Non-equilibrium mass transfer, thermodynamic system solution regimes and treatment of hydration are the primary differences between CAM and MOSAIC. The improved process representation in MOSAIC increases the numerical expense compared to CAM. For the same resolution, domain size and model inputs, MOSAIC takes around 3 times longer per time step. The MOSAIC thermodynamics routine is called 12 times at every time step compared to once for the bulk HETV treatment. Dynamical mass transfer between the gas and aerosol phase also results in more variance in model time steps depending on local conditions. A further consideration is that the version of MOSAIC implemented in GEM-MACH does not include the latest ASTEM solver updates (e.g., the bisection method option for the phase state iteration), which are intended to increase execution speed. The time cost of calling the equilibrium HETV routine for each size bin instead of using a bulk formulation is much smaller than for the implemented version of MOSAIC and only doubles the model time-step duration.

There are advantages to using a non-equilibrium approach. Some reduction of model bias relative to observations for sulfate, nitrate and ammonium can be expected and is found by Rosanka et al. (2024).

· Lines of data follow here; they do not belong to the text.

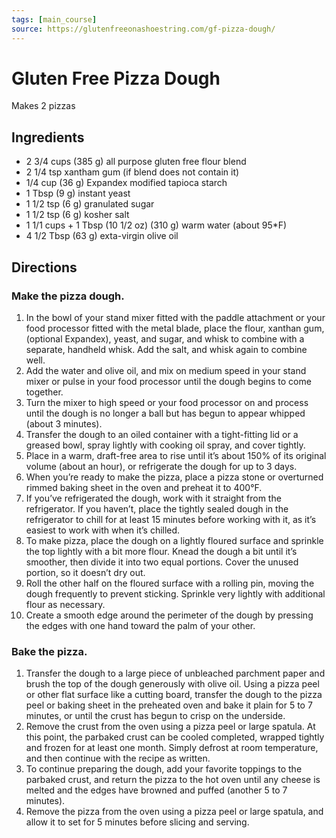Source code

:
 ```yaml
---
tags: [main_course]
source: https://glutenfreeonashoestring.com/gf-pizza-dough/
---
```


# Gluten Free Pizza Dough

Makes 2 pizzas

## Ingredients

- 2 3/4 cups (385 g) all purpose gluten free flour blend
- 2 1/4 tsp xantham gum (if blend does not contain it)
- 1/4 cup (36 g) Expandex modified tapioca starch
- 1 Tbsp (9 g) instant yeast
- 1 1/2 tsp (6 g) granulated sugar
- 1 1/2 tsp (6 g) kosher salt
- 1 1/1 cups + 1 Tbsp (10 1/2 oz) (310 g) warm water (about 95*F)
- 4 1/2 Tbsp (63 g) exta-virgin olive oil

## Directions

### Make the pizza dough.

1. In the bowl of your stand mixer fitted with the paddle attachment or your food processor fitted with the metal blade, place the flour, xanthan gum, (optional Expandex), yeast, and sugar, and whisk to combine with a separate, handheld whisk. Add the salt, and whisk again to combine well.
2. Add the water and olive oil, and mix on medium speed in your stand mixer or pulse in your food processor until the dough begins to come together.
3. Turn the mixer to high speed or your food processor on and process until the dough is no longer a ball but has begun to appear whipped (about 3 minutes).
4. Transfer the dough to an oiled container with a tight-fitting lid or a greased bowl, spray lightly with cooking oil spray, and cover tightly.
5. Place in a warm, draft-free area to rise until it’s about 150% of its original volume (about an hour), or refrigerate the dough for up to 3 days.
6. When you’re ready to make the pizza, place a pizza stone or overturned rimmed baking sheet in the oven and preheat it to 400°F.
7. If you’ve refrigerated the dough, work with it straight from the refrigerator. If you haven’t, place the tightly sealed dough in the refrigerator to chill for at least 15 minutes before working with it, as it’s easiest to work with when it’s chilled.
8. To make pizza, place the dough on a lightly floured surface and sprinkle the top lightly with a bit more flour. Knead the dough a bit until it’s smoother, then divide it into two equal portions. Cover the unused portion, so it doesn’t dry out.
9. Roll the other half on the floured surface with a rolling pin, moving the dough frequently to prevent sticking. Sprinkle very lightly with additional flour as necessary.
10. Create a smooth edge around the perimeter of the dough by pressing the edges with one hand toward the palm of your other.

### Bake the pizza.

1. Transfer the dough to a large piece of unbleached parchment paper and brush the top of the dough generously with olive oil. Using a pizza peel or other flat surface like a cutting board, transfer the dough to the pizza peel or baking sheet in the preheated oven and bake it plain for 5 to 7 minutes, or until the crust has begun to crisp on the underside.
2. Remove the crust from the oven using a pizza peel or large spatula. At this point, the parbaked crust can be cooled completed, wrapped tightly and frozen for at least one month. Simply defrost at room temperature, and then continue with the recipe as written.
3. To continue preparing the dough, add your favorite toppings to the parbaked crust, and return the pizza to the hot oven until any cheese is melted and the edges have browned and puffed (another 5 to 7 minutes).
4. Remove the pizza from the oven using a pizza peel or large spatula, and allow it to set for 5 minutes before slicing and serving.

The aerosol pH is impacted as well. There is improved partitioning of nitrate between the fine and coarse modes (Feng and Penner, 2007). A hybrid approach (Capaldo et al., 2000) where dynamical mass transfer is restricted to particulate with diameters greater than 1 µm is substantially cheaper numerically and can approximate the full dynamical approach to a high degree. This scheme did not account for the Kelvin curvature effect, but it can be introduced as a correction (e.g., Zieger et al., 2017).

MOSAIC has a more accurate representation of hydration hysteresis compared to CAM. However, in the regionally aggregated comparisons presented here (Figs. 10–14) the impact of dynamical mass transfer, the Kelvin curvature effect and the aerosol water scheme do not result in large differences between the MOSAIC and CAM options in the case of the monthly evolution of ammonium. Missing base cation effects in HETV are more prominent.

In general, model biases compared to observations can reflect other factors such as model resolution (e.g., Mircea et al., 2016), uncertainties in emissions, the lack of organic constituent effects and limitations in cloud process representation including wet scavenging (e.g., Ghahreman et al., 2024).

The purpose of introducing MOSAIC into GEM-MACH is to expand capacity for improved process representation. This includes aerosol heterogeneous chemistry which is sensitive to gas–aerosol mass transfer, acidity and hydration. The improved prediction of aerosol number in the nucleation and Aitken modes facilitates coupling of the aerosol and cloud schemes in the model. Such processes and coupling were not included in the evaluation presented here, and this limits the difference compared to CAM. The numerical cost of MOSAIC should not be considered a negative in this context. Improved process representation is numerically expensive, which requires machine learning and meta-modeling approaches to mitigate (e.g., Tang and Dobbie, 2011; Gorkowski et al., 2019).

Recent development work has substantially improved HETV (HETP; Miller et al., 2024). HETP is based on ISORROPIA-II (Fountoukis and Nenes, 2007) and includes base cations. This version improves the predicted nitrate and ammonium. HETP is roughly twice as fast as HETV, which justifies development of an improved implementation of CAM. In addition to calling the thermodynamics routine for each size bin, a double-moment formulation should be adopted. This requires introduction of aerosol number prognostic tracers and substitution of the coagulation and sectional adjustment schemes with double-moment variants such as the ones used by MOSAIC. A tradeoff between numerical cost and process accuracy for long-term regional-scale simulations with an improved CAM in GEM-MACH is justified. This upgraded CAM could see operational use. However, it cannot replace the more accurate mass transfer characteristics of MOSAIC, which is intended for policy scenario and research simulations.